China’s own natural preference is to free-ride on the U.S. Navy. It is not Trumpian economic nationalism or Rand Paulian isolationism to propose shared roles and shared costs. Indeed, having more than just American ships in those waters could provide further disincentive for terrorists or Iran to attack or otherwise disrupt Gulf shipping. Shared operations could be structured like the multilateral antipiracy operations off the Horn of Africa, with more informal complementarity than direct coordination. Much detail would need to be worked out, but this collaboration could be an example of collective interests taking precedence over zero-sum competition. Those concerned that expanded economic relations and military presence will bring China greater influence can take some comfort in the fact that U.S. leverage remains limited despite Washington’s far more extensive economic, military, and diplomatic ties.19
His conclusion should be, if nothing else, a conversation starter.

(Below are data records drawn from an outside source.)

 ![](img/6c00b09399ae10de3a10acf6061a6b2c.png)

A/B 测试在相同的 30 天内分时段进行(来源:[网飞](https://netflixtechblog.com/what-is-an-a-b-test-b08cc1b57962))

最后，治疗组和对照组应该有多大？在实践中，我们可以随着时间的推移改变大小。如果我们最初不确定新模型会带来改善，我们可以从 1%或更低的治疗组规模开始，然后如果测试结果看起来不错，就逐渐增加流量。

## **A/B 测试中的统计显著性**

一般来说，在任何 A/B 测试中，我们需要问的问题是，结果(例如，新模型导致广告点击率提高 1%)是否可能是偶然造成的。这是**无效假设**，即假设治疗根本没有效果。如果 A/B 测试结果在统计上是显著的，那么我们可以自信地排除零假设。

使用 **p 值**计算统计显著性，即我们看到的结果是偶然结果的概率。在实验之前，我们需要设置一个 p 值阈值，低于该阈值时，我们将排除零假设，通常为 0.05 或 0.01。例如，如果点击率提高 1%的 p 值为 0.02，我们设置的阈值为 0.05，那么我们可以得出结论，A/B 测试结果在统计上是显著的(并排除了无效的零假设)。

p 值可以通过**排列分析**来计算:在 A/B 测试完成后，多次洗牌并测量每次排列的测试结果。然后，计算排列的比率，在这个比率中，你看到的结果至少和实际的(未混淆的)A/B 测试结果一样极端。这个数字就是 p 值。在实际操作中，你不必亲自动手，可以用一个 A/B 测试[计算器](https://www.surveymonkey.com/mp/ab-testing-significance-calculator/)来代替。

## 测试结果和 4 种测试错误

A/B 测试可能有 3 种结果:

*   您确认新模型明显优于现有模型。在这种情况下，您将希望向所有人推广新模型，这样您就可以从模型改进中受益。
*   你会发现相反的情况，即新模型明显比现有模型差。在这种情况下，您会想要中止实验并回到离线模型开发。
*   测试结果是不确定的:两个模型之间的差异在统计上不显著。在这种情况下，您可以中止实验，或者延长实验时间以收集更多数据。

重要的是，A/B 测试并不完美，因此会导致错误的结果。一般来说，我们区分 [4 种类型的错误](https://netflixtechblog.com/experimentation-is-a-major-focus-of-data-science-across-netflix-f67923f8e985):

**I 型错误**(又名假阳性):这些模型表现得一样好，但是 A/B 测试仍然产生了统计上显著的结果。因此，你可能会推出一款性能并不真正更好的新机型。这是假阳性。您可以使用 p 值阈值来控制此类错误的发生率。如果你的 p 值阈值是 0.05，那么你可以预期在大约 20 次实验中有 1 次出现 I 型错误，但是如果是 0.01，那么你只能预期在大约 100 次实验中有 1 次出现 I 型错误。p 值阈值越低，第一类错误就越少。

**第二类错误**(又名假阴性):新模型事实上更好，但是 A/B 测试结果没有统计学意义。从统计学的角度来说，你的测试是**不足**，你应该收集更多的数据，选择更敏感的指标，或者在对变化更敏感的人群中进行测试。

Given that Russia and China have interests in the region, and a number of regional states are interested in increased relations with them, regional dominance is simply not a viable strategy. Nor is it necessary for American interests. A combination of competition, collaboration, and complementarity is more likely to be effective. Traditional allies should not be abandoned, but the United States needs to be more honest with itself and with them—Saudi Arabia in particular—about the mix of shared and divergent interests, and be more assertive of its own interests where they differ on counterterrorism, domestic political reform, and regional security architecture. Opportunities as well as threats need to frame relations with Iran. To the extent that Iran’s aggression continues, containment needs to be the principal response. But the United States should pursue, creatively and seriously, possibilities for a breakthrough that would improve relations, and do so in ways that allow it to be consistent with commitments to regional allies. Further, the United States needs to maintain its commitment to Israel’s core security while supporting a two-state solution and, as warranted, pursuing diplomacy with Iran.

The makers and implementers of American foreign policy may well need to reappraise U.S. interests and corresponding strategies worldwide, but such a reappraisal, the essence of strategic recalibration, is especially crucial for the Middle East.